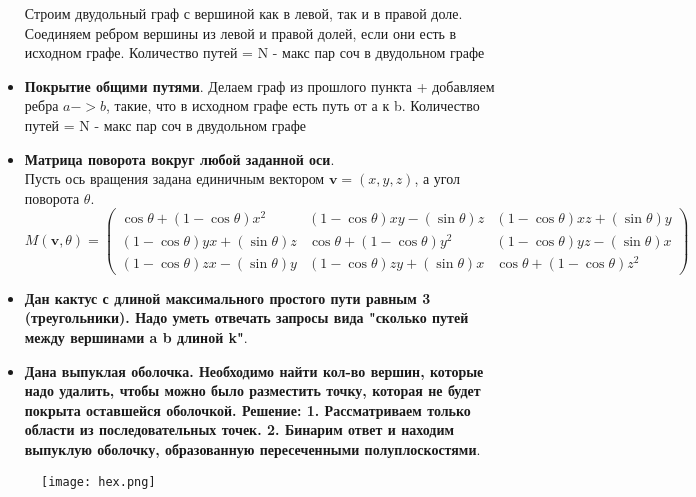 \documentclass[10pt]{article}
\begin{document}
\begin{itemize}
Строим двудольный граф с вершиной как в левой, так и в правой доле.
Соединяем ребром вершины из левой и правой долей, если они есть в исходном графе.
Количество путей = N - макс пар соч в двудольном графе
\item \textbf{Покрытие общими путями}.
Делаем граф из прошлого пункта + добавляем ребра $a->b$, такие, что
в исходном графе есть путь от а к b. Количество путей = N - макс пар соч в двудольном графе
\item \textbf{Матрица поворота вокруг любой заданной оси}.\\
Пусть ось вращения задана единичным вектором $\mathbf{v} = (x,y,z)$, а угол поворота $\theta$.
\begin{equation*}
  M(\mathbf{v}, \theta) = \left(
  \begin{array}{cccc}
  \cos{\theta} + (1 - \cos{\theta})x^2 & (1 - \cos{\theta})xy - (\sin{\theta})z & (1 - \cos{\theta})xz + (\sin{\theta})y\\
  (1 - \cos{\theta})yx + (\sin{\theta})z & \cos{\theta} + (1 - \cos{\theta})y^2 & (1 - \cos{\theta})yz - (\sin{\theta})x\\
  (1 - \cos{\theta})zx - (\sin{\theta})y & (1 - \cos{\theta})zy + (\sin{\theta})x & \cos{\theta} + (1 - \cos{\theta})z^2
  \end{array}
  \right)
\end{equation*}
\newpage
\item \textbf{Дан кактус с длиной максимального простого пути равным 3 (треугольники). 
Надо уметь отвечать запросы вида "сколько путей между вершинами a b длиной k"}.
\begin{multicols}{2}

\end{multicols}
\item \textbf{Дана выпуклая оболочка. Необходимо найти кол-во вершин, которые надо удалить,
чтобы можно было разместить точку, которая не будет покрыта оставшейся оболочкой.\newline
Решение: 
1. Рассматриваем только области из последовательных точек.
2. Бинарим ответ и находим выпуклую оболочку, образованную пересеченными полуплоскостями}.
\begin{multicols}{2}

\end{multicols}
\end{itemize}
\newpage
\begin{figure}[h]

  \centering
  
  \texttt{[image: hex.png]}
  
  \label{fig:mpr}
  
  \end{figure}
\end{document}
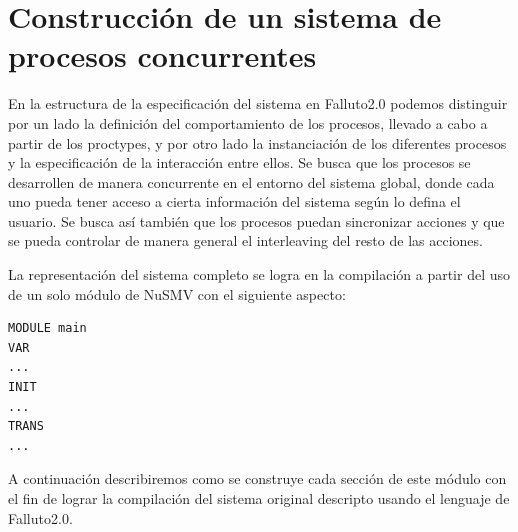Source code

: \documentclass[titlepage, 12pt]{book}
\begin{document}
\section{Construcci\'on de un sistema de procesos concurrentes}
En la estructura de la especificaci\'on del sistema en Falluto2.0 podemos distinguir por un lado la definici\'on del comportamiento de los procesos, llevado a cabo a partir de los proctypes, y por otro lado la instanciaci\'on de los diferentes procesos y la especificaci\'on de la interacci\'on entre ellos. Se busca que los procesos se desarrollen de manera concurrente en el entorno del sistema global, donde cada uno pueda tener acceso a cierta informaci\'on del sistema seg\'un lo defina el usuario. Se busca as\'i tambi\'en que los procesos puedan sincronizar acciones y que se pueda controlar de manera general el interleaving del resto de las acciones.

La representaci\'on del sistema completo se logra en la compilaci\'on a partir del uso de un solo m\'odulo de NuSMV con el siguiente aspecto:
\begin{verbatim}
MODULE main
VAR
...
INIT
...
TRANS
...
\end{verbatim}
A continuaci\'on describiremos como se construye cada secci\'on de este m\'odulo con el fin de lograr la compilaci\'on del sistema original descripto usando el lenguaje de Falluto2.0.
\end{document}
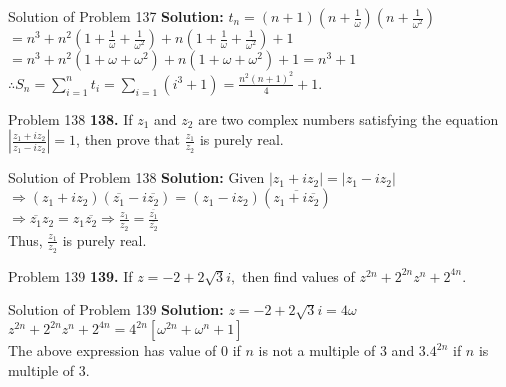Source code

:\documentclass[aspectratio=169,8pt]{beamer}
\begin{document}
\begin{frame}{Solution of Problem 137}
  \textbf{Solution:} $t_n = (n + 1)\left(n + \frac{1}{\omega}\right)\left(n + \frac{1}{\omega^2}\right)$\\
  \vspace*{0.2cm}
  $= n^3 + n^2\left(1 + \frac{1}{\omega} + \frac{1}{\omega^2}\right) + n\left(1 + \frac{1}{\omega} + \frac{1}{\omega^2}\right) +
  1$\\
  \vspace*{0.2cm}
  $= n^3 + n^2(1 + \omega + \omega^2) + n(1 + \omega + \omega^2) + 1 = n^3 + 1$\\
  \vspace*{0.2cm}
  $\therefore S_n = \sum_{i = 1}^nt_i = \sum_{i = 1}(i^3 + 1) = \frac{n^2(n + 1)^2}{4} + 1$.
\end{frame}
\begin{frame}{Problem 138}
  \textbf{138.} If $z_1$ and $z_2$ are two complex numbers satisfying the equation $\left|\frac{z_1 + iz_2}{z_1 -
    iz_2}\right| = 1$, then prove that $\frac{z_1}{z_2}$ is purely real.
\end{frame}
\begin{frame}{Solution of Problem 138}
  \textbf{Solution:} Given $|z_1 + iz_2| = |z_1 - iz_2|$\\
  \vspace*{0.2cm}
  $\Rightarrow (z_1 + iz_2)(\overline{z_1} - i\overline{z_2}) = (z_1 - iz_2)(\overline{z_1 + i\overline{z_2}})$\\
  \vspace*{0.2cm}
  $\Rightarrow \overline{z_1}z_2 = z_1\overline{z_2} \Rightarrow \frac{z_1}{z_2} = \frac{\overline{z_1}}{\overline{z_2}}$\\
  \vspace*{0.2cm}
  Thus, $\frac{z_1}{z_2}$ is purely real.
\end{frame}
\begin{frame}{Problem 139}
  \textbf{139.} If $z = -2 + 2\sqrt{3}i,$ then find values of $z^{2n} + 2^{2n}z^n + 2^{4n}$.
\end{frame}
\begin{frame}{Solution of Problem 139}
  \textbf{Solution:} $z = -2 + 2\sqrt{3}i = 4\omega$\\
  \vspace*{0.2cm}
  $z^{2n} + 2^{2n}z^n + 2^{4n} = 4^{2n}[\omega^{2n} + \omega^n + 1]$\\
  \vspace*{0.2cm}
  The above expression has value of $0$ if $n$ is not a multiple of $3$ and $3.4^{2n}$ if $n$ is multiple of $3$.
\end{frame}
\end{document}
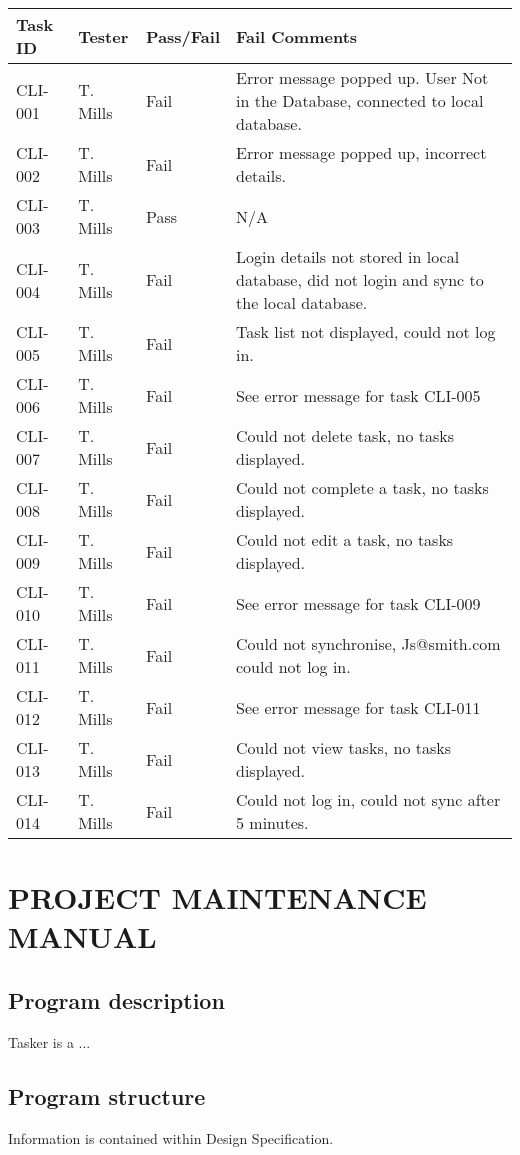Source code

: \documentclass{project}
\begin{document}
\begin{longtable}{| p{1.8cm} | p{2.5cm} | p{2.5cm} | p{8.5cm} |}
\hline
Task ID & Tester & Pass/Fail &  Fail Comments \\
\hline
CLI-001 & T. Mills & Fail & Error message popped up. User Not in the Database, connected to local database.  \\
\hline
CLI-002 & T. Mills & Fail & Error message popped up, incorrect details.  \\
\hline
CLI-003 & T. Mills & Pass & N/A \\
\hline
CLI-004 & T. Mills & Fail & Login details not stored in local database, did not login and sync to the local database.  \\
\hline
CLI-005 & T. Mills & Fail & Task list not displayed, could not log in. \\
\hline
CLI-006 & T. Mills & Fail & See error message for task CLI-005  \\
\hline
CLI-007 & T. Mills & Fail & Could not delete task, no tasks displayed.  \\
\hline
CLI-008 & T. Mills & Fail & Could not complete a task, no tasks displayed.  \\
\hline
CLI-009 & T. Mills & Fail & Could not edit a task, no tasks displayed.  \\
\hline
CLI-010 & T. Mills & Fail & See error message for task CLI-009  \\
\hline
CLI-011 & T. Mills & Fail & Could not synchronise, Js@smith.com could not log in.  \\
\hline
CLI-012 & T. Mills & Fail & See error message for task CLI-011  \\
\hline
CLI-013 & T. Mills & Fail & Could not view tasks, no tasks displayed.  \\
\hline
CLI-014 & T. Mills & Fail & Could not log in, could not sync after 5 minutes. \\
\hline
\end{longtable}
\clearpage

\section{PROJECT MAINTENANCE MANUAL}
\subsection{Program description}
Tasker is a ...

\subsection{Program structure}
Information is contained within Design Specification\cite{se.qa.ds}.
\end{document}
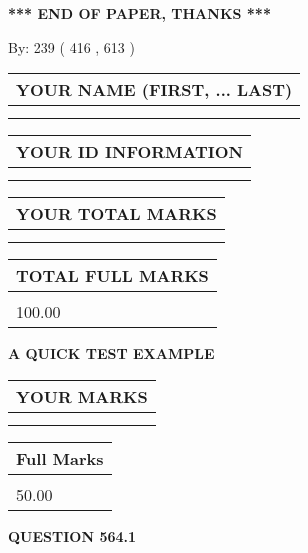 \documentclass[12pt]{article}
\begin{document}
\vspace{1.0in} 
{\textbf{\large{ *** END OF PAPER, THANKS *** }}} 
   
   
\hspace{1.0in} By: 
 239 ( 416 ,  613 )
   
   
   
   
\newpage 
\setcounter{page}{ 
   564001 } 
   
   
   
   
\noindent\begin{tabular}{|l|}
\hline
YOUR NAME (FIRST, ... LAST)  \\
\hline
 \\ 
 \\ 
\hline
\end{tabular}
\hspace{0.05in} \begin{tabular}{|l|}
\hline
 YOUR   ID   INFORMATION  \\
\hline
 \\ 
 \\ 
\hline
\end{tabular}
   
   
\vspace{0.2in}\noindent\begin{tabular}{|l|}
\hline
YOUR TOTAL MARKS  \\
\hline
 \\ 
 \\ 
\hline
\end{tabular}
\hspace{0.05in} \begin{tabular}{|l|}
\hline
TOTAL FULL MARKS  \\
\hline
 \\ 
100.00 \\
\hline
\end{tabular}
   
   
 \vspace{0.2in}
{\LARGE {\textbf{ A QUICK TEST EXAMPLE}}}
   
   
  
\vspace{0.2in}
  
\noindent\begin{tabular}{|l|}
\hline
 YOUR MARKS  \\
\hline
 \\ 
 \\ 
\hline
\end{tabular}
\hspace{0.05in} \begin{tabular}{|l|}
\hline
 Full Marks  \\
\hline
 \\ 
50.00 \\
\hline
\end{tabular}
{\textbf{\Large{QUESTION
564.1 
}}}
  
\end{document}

════════════════════

#### Required work
Nothing but the lines above, starting at the line that contains "1. Рассматриваем только" and ending at the line that contains "de un sistema", should be given again, exactly and without the pictures.

#### Your solution
1. Рассматриваем только области из последовательных точек.
2. Бинарим ответ и находим выпуклую оболочку, образованную пересеченными полуплоскостями}.
\begin{multicols}{2}

\end{multicols}
\end{itemize}
\newpage
\begin{figure}[h]

  \centering
  
  \texttt{[image: hex.png]}
  
  \label{fig:mpr}
  
  \end{figure}
\end{document}
Source code

: \documentclass[titlepage, 12pt]{book}
\begin{document}
\section{Construcci\'on de un sistema de procesos concurrentes}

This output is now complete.